# Alternative Payment Service



## Leinad Obtrebla (Mar 11, 2016)

Hi all, it's been a while. 

I was wondering if any commission-taker have ever considered using Facebook's money transfer service to send and receive money? I have been debating this with an artist friend of mine for a while and would like a general fandom opinion. 

Paypal's  as "transaction tool" can be very scary for some artists who, sometimes, are scammed by commissioners when drawing sexy art since their accounts and funding can be taken. Some ever ask you to use the function 'send money' instead of paying for goods and services. 

As a scammed commissioner myself, with over $100 lost with uncharted artists, Paypal hasn't really helped me getting my money back. So from the artist's poing of view, I was thinking Facebook's tool might be a good tool to avoid some issues. Whaddya think?


----------



## Somnium (Mar 11, 2016)

What about good ol' bank wire transfer for local transactions?

Personalty I'm unaware of Facebook's service


----------



## Leinad Obtrebla (Mar 11, 2016)

Its like sending a private message (A picture, file) but money instead. It's supposed to be added to your debit card. I believe the trick is that FB gets your credit card details, which makes it easy to attract people to make "One-Click-Purchases" 
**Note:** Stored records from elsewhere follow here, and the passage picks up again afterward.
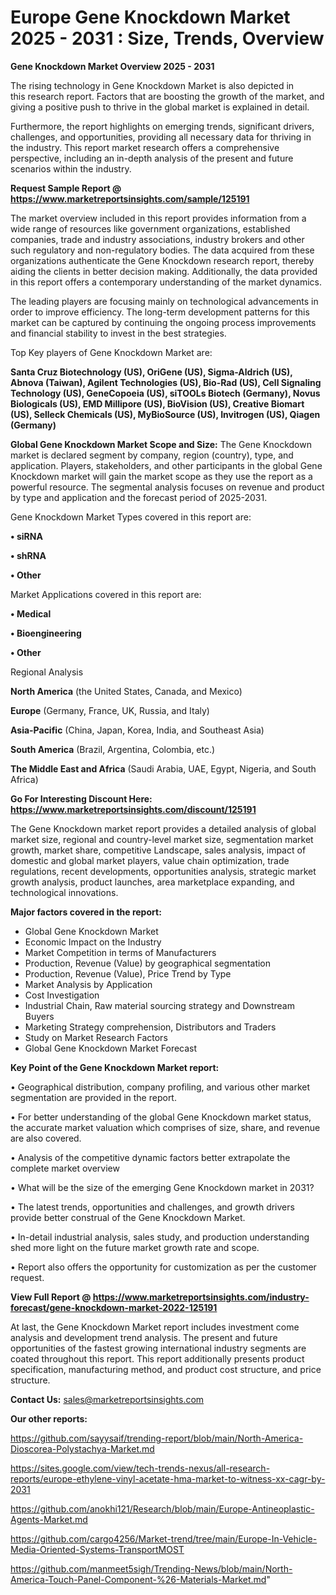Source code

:  # Europe Gene Knockdown Market 2025 - 2031 : Size, Trends, Overview

<Strong> Gene Knockdown Market Overview 2025 - 2031</strong>

The rising technology in Gene Knockdown Market is also depicted in this research report. Factors that are boosting the growth of the market, and giving a positive push to thrive in the global market is explained in detail.

Furthermore, the report highlights on emerging trends, significant drivers, challenges, and opportunities, providing all necessary data for thriving in the industry. This report market research offers a comprehensive perspective, including an in-depth analysis of the present and future scenarios within the industry.

<strong>Request Sample Report @ <a href=https://www.marketreportsinsights.com/sample/125191>https://www.marketreportsinsights.com/sample/125191</a></strong>

The market overview included in this report provides information from a wide range of resources like government organizations, established companies, trade and industry associations, industry brokers and other such regulatory and non-regulatory bodies. The data acquired from these organizations authenticate the Gene Knockdown research report, thereby aiding the clients in better decision making. Additionally, the data provided in this report offers a contemporary understanding of the market dynamics.

The leading players are focusing mainly on technological advancements in order to improve efficiency. The long-term development patterns for this market can be captured by continuing the ongoing process improvements and financial stability to invest in the best strategies.

Top Key players of Gene Knockdown Market are:

<strong>Santa Cruz Biotechnology (US), OriGene (US), Sigma-Aldrich (US), Abnova (Taiwan), Agilent Technologies (US), Bio-Rad (US), Cell Signaling Technology (US), GeneCopoeia (US), siTOOLs Biotech (Germany), Novus Biologicals (US), EMD Millipore (US), BioVision (US), Creative Biomart (US), Selleck Chemicals (US), MyBioSource (US), Invitrogen (US), Qiagen (Germany)</strong>

<strong><b>Global Gene Knockdown Market Scope and Size:</b></strong>
The Gene Knockdown market is declared segment by company, region (country), type, and application. Players, stakeholders, and other participants in the global Gene Knockdown market will gain the market scope as they use the report as a powerful resource. The segmental analysis focuses on revenue and product by type and application and the forecast period of 2025-2031.

Gene Knockdown Market Types covered in this report are:

<strong>• siRNA

• shRNA

• Other</strong>

Market Applications covered in this report are:

<strong>• Medical

• Bioengineering

• Other</strong> 

Regional Analysis

<strong>North America</strong> (the United States, Canada, and Mexico)

<strong>Europe</strong> (Germany, France, UK, Russia, and Italy)

<strong>Asia-Pacific</strong> (China, Japan, Korea, India, and Southeast Asia)

<strong>South America</strong> (Brazil, Argentina, Colombia, etc.)

<strong>The Middle East and Africa</strong> (Saudi Arabia, UAE, Egypt, Nigeria, and South Africa)

<strong>Go For Interesting Discount Here: <a href=https://www.marketreportsinsights.com/discount/125191>https://www.marketreportsinsights.com/discount/125191</a></strong>

The Gene Knockdown market report provides a detailed analysis of global market size, regional and country-level market size, segmentation market growth, market share, competitive Landscape, sales analysis, impact of domestic and global market players, value chain optimization, trade regulations, recent developments, opportunities analysis, strategic market growth analysis, product launches, area marketplace expanding, and technological innovations.

<strong><b>Major factors covered in the report:</b></strong>
<ul>
  <li>Global Gene Knockdown Market </li>
  <li>Economic Impact on the Industry</li>
  <li>Market Competition in terms of Manufacturers</li>
  <li>Production, Revenue (Value) by geographical segmentation</li>
  <li>Production, Revenue (Value), Price Trend by Type</li>
  <li>Market Analysis by Application</li>
  <li>Cost Investigation</li>
  <li>Industrial Chain, Raw material sourcing strategy and Downstream Buyers</li>
  <li>Marketing Strategy comprehension, Distributors and Traders</li>
  <li>Study on Market Research Factors</li>
  <li>Global Gene Knockdown Market Forecast</li>
</ul>

<strong><b>Key Point of the Gene Knockdown Market report:</b></strong>

• Geographical distribution, company profiling, and various other market segmentation are provided in the report.

• For better understanding of the global Gene Knockdown market status, the accurate market valuation which comprises of size, share, and revenue are also covered.

• Analysis of the competitive dynamic factors better extrapolate the complete market overview

• What will be the size of the emerging Gene Knockdown market in 2031?

• The latest trends, opportunities and challenges, and growth drivers provide better construal of the Gene Knockdown Market.

• In-detail industrial analysis, sales study, and production understanding shed more light on the future market growth rate and scope.

• Report also offers the opportunity for customization as per the customer request.

<strong><b>View Full Report @ <a href=https://www.marketreportsinsights.com/industry-forecast/gene-knockdown-market-2022-125191>https://www.marketreportsinsights.com/industry-forecast/gene-knockdown-market-2022-125191</a></b></strong>


At last, the Gene Knockdown Market report includes investment come analysis and development trend analysis. The present and future opportunities of the fastest growing international industry segments are coated throughout this report. This report additionally presents product specification, manufacturing method, and product cost structure, and price structure.

<strong>Contact Us:</strong>
sales@marketreportsinsights.com

<strong>Our other reports:</strong>

<a href=https://github.com/sayysaif/trending-report/blob/main/North-America-Dioscorea-Polystachya-Market.md>https://github.com/sayysaif/trending-report/blob/main/North-America-Dioscorea-Polystachya-Market.md</a>

<a href=https://sites.google.com/view/tech-trends-nexus/all-research-reports/europe-ethylene-vinyl-acetate-hma-market-to-witness-xx-cagr-by-2031>https://sites.google.com/view/tech-trends-nexus/all-research-reports/europe-ethylene-vinyl-acetate-hma-market-to-witness-xx-cagr-by-2031</a>

<a href=https://github.com/anokhi121/Research/blob/main/Europe-Antineoplastic-Agents-Market.md>https://github.com/anokhi121/Research/blob/main/Europe-Antineoplastic-Agents-Market.md</a>

<a href=https://github.com/cargo4256/Market-trend/tree/main/Europe-In-Vehicle-Media-Oriented-Systems-TransportMOST>https://github.com/cargo4256/Market-trend/tree/main/Europe-In-Vehicle-Media-Oriented-Systems-TransportMOST</a>

<a href=https://github.com/manmeet5sigh/Trending-News/blob/main/North-America-Touch-Panel-Component-%26-Materials-Market.md>https://github.com/manmeet5sigh/Trending-News/blob/main/North-America-Touch-Panel-Component-%26-Materials-Market.md</a>"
Wire transfer do charge commission depending on where you are though...


----------



## Somnium (Mar 11, 2016)

Everyone does take a cut, there's no "free" service. I don't think the bank would charge much for a domestic transfer anyway.


----------



## Leinad Obtrebla (Mar 11, 2016)

But not all transfers are domestic..! Facebook doesn't take a cut though, that's what surprised me. Not money at least-- just data for sure.


----------



## Somnium (Mar 11, 2016)

hmm I just read about facebook money transfer and yea it is indeed very surprising that there's no fees, though it has many limitation compared to paypal and makes whole payment process more cumbersome especially because many might not know or use this facebook's service. Also it's against fb's TOS to use it for business, so idk


----------



## Leinad Obtrebla (Mar 11, 2016)

Well, it's against PayPal's TOS to use it for 'smexy' and furry-related stuff so... yeah. The fact that not many know it makes me feel like it'd be nice to inform them! But it seems people looked over this forum post, so..!


----------



## Zrcalo (Mar 15, 2016)

I think square's a lot more reliable than facebook. Squarecash works well online, as well as just entering in credit card information to the app. (if you trust your artist)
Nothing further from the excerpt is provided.